= Prompt =
Keep only those lines of the records that include the string "storyboardWithName".

•••••

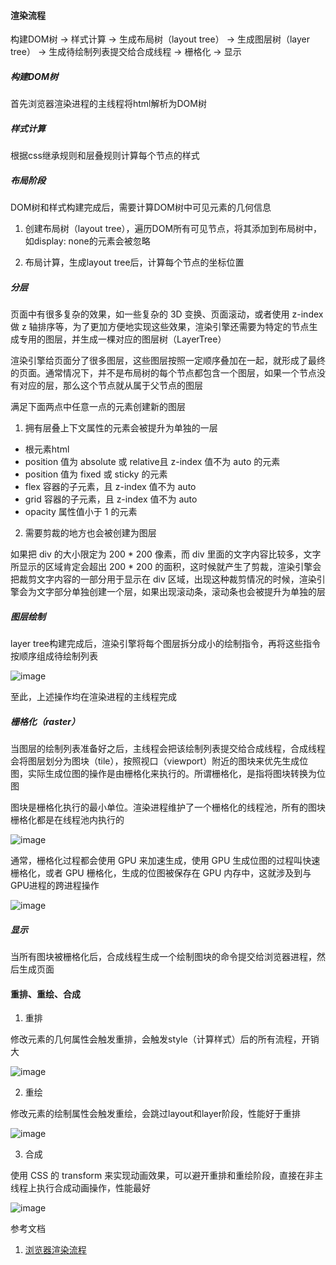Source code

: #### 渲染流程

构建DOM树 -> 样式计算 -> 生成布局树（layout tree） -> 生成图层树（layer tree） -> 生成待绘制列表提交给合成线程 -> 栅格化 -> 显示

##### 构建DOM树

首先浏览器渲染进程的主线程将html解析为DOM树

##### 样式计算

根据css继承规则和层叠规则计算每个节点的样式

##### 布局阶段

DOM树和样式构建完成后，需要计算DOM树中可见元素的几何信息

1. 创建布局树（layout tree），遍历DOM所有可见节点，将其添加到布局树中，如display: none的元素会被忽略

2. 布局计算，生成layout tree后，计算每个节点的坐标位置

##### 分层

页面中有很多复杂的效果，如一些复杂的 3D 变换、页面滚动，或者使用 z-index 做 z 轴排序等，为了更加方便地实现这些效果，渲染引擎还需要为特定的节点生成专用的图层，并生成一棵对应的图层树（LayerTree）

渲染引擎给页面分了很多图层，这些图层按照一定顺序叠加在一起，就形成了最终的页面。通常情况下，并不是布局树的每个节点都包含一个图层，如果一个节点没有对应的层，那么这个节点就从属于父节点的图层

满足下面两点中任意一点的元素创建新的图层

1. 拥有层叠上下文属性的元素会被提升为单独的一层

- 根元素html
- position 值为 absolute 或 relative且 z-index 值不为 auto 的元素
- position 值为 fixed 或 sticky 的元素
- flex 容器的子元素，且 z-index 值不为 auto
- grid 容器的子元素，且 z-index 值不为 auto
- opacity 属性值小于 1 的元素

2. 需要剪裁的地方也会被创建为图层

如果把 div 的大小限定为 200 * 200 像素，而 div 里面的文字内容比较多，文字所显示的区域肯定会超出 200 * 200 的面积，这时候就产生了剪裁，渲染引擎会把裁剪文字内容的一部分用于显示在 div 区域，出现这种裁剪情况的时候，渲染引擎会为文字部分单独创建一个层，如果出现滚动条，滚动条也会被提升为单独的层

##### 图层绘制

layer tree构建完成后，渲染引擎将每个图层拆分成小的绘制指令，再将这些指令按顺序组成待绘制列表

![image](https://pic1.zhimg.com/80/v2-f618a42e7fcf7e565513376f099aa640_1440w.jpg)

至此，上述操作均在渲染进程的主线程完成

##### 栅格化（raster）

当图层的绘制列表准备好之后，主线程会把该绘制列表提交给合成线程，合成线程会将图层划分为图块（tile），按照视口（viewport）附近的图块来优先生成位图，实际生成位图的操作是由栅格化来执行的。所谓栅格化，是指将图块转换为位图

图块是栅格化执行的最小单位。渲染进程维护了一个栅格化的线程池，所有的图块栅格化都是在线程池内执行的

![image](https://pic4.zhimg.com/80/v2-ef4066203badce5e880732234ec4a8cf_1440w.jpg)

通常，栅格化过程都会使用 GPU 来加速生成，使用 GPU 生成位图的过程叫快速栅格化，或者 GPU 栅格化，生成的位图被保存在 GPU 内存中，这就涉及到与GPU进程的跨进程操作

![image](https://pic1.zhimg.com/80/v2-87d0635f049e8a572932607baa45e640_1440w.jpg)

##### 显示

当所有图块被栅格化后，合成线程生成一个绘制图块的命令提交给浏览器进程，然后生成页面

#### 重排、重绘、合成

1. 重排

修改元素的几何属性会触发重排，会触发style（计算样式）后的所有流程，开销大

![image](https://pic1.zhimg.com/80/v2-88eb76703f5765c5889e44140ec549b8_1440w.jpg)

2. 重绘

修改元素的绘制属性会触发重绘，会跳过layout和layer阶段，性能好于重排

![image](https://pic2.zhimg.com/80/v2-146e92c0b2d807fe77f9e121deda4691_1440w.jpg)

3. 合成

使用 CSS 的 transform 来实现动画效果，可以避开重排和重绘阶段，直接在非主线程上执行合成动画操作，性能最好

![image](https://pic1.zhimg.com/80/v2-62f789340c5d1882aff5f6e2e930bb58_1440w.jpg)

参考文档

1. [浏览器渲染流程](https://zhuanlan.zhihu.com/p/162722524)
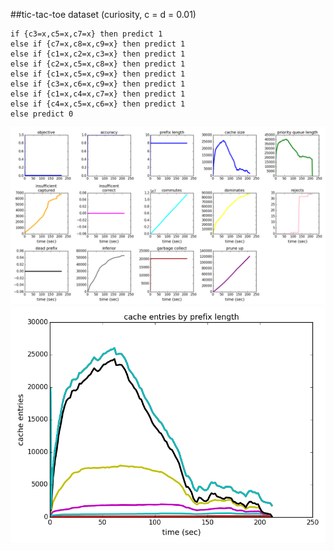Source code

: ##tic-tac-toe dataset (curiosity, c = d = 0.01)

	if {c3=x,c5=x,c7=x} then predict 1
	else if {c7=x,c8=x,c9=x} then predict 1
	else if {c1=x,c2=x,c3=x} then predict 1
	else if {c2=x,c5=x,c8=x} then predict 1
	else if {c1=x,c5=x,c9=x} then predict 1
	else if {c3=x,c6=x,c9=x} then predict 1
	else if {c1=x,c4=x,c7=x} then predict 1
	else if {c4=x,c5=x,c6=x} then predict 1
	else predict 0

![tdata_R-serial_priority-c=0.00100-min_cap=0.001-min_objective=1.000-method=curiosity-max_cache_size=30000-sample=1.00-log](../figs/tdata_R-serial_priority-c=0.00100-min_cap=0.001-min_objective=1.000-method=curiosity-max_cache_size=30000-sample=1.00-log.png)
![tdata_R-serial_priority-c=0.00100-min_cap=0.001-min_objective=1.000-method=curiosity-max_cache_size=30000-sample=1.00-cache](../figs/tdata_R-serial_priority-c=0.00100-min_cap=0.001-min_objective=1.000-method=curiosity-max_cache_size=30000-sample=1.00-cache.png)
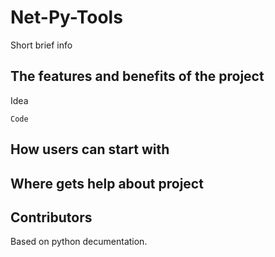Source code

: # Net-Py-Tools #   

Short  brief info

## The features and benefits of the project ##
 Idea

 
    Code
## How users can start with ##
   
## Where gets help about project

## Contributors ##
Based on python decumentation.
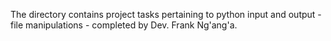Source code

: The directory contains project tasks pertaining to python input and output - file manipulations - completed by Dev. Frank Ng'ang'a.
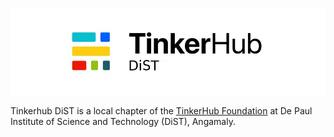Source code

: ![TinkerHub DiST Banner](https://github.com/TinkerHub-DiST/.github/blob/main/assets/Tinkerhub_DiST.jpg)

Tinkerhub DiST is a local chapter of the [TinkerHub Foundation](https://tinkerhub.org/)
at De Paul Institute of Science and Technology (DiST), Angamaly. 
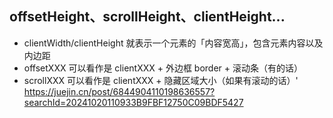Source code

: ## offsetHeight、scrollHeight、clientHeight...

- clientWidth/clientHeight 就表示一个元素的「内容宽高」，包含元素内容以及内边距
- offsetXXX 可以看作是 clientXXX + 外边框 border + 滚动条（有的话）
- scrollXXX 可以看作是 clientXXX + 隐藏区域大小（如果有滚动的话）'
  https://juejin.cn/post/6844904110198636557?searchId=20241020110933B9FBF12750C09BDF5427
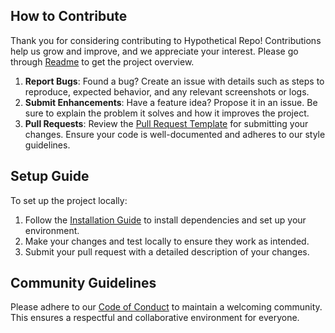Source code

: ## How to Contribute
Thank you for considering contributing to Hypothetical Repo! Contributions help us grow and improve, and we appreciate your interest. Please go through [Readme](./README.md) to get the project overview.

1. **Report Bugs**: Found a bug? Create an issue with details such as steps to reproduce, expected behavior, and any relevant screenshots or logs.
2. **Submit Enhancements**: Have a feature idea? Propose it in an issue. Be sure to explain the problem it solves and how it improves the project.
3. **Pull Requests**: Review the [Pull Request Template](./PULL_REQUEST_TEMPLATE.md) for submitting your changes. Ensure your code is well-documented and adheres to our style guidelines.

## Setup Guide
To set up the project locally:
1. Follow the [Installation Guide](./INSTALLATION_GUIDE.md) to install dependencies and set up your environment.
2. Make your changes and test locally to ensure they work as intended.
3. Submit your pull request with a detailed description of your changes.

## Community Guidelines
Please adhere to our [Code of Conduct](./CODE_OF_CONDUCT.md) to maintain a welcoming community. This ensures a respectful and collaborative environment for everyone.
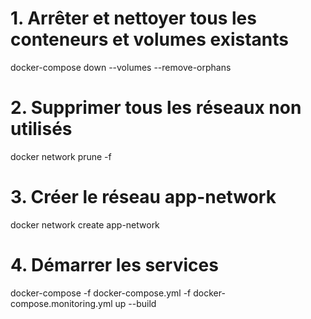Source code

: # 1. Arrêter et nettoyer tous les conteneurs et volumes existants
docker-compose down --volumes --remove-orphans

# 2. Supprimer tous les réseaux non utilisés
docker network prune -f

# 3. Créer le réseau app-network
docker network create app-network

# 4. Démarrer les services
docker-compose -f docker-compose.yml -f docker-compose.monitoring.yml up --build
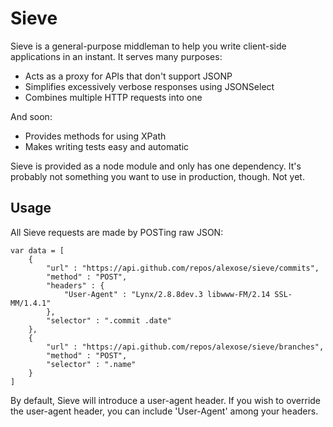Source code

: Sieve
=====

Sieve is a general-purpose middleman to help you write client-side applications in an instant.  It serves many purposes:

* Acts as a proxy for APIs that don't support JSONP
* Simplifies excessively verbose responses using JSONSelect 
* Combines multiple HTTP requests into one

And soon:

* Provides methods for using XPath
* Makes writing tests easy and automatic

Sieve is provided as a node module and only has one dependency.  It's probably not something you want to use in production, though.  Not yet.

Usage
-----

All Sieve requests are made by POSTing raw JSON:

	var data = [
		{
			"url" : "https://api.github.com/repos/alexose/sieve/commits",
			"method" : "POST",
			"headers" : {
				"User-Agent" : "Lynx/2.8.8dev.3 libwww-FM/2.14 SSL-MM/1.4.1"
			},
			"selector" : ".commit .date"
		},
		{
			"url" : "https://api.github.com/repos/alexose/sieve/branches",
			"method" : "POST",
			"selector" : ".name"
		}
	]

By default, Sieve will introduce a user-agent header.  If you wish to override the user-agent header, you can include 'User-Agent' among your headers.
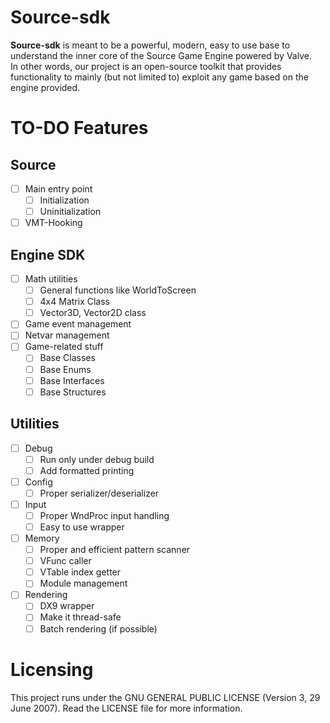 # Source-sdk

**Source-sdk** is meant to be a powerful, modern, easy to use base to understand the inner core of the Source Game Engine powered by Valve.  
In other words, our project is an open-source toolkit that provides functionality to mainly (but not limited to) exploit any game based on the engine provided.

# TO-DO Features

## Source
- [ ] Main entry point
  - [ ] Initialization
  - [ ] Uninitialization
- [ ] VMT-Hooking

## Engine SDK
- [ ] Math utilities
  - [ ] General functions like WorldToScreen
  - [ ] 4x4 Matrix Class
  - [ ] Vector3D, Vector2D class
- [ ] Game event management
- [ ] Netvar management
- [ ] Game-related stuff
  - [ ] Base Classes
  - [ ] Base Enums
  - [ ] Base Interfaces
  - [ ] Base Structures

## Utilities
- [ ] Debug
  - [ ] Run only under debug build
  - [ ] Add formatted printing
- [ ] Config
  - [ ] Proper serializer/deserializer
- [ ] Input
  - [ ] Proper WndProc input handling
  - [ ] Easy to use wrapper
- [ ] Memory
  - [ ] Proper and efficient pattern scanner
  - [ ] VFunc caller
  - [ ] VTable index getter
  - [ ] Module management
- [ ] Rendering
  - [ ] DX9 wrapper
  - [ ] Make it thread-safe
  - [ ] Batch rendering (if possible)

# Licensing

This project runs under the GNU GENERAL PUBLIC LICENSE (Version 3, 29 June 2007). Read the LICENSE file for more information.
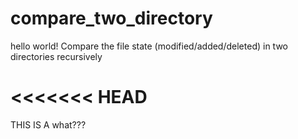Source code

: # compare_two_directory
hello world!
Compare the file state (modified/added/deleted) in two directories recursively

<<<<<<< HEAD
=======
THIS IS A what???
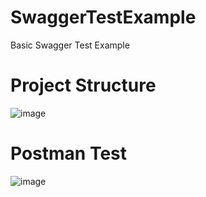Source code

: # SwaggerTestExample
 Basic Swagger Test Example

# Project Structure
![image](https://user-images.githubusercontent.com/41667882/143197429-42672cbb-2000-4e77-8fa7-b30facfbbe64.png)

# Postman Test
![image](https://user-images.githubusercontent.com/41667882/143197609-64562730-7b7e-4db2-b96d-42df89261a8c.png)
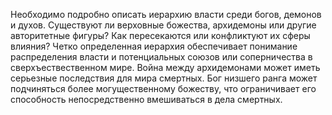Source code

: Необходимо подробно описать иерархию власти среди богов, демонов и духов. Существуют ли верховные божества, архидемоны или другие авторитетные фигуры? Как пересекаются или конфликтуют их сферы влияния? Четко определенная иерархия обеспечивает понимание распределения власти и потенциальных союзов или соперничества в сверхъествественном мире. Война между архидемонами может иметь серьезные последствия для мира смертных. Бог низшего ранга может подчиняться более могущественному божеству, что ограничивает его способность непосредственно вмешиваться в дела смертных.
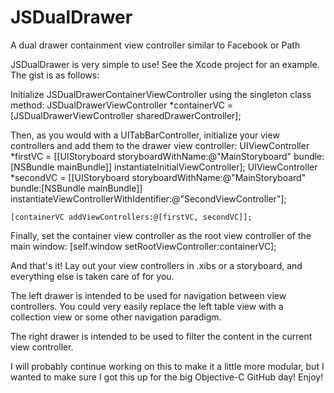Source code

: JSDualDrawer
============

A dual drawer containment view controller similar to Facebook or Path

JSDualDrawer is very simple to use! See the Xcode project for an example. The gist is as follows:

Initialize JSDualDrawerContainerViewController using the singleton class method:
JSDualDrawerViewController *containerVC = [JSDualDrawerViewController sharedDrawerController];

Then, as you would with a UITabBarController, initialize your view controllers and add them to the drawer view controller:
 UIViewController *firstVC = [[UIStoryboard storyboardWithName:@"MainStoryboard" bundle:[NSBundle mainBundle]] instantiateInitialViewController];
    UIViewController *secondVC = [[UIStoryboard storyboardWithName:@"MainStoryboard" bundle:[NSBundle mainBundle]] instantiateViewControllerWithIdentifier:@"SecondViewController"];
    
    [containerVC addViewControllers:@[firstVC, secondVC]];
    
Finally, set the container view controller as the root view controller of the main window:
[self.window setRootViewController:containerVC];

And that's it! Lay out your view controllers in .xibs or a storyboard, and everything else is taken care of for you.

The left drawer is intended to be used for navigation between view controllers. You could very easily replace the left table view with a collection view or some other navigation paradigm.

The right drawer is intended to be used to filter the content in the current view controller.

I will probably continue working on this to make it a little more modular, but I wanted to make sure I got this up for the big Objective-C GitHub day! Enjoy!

•••••

= Solution to this task =
 UIViewController *firstVC = [[UIStoryboard storyboardWithName:@"MainStoryboard" bundle:[NSBundle mainBundle]] instantiateInitialViewController];
    UIViewController *secondVC = [[UIStoryboard storyboardWithName:@"MainStoryboard" bundle:[NSBundle mainBundle]] instantiateViewControllerWithIdentifier:@"SecondViewController"];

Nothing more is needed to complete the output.